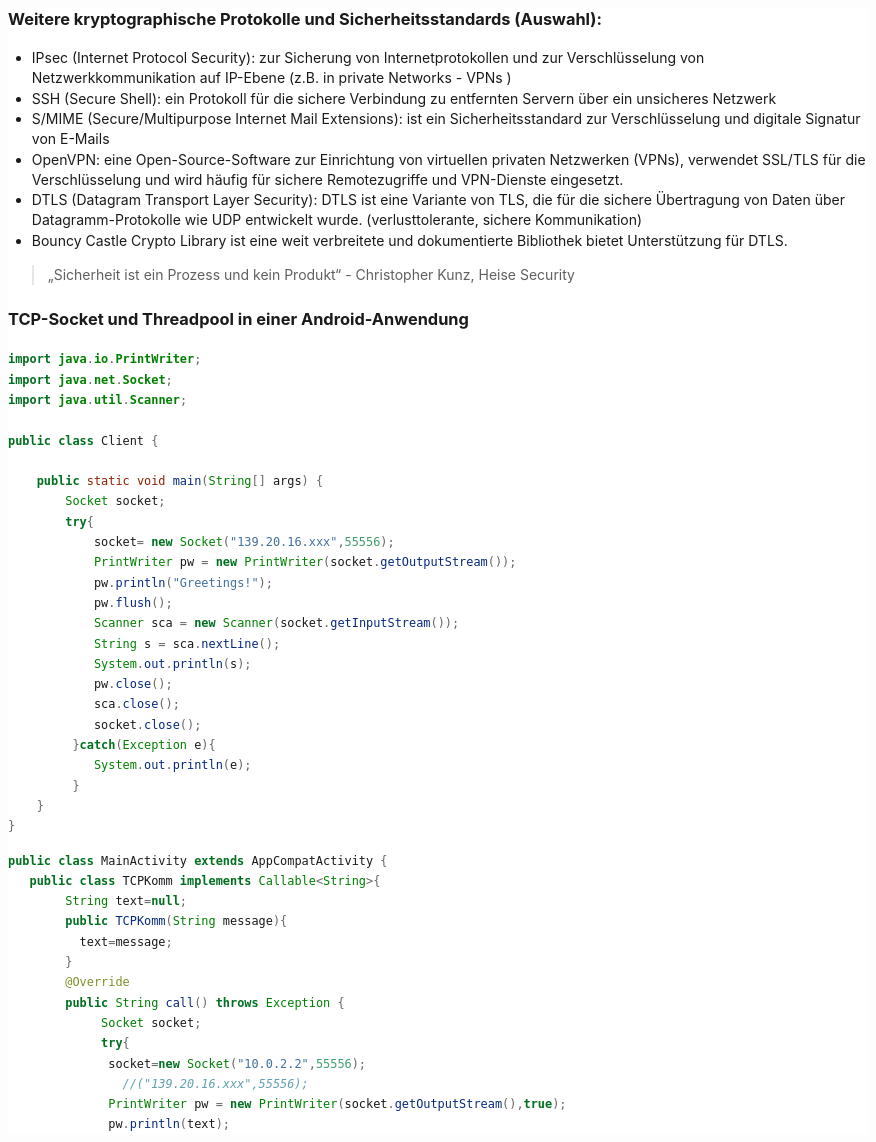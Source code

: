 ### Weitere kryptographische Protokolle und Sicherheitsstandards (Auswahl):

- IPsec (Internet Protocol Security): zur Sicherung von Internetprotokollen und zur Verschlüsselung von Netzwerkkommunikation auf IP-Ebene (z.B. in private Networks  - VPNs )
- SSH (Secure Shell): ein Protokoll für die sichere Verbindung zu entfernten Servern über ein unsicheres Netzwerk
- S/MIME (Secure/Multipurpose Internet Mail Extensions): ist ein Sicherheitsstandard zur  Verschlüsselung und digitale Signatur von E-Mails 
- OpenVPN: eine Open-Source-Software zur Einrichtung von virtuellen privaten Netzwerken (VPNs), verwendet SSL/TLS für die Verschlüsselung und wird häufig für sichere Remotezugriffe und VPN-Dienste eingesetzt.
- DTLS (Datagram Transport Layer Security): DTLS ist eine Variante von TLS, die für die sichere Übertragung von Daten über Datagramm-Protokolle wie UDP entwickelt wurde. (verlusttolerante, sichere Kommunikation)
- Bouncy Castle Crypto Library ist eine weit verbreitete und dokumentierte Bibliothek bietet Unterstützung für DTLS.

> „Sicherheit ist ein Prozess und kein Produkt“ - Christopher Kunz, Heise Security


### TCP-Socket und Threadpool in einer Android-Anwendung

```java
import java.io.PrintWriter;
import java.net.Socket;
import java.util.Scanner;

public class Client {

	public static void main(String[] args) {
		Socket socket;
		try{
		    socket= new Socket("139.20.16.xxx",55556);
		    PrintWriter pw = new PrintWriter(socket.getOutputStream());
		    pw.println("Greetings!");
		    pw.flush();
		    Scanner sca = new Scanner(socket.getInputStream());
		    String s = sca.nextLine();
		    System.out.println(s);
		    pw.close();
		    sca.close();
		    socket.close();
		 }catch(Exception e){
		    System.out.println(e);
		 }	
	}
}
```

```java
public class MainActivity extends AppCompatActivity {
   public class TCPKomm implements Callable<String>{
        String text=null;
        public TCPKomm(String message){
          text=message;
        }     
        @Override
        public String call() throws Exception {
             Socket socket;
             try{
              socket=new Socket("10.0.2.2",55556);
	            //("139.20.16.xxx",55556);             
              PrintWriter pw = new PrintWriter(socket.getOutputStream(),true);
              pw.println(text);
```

## Exercise prompt
Find the line with "- IPsec (Internet" in the entries above. Retype it and each line after it, exactly, through the line with "- SSH (Secure", and stop there.

## Solution
- IPsec (Internet Protocol Security): zur Sicherung von Internetprotokollen und zur Verschlüsselung von Netzwerkkommunikation auf IP-Ebene (z.B. in private Networks  - VPNs )
- SSH (Secure Shell): ein Protokoll für die sichere Verbindung zu entfernten Servern über ein unsicheres Netzwerk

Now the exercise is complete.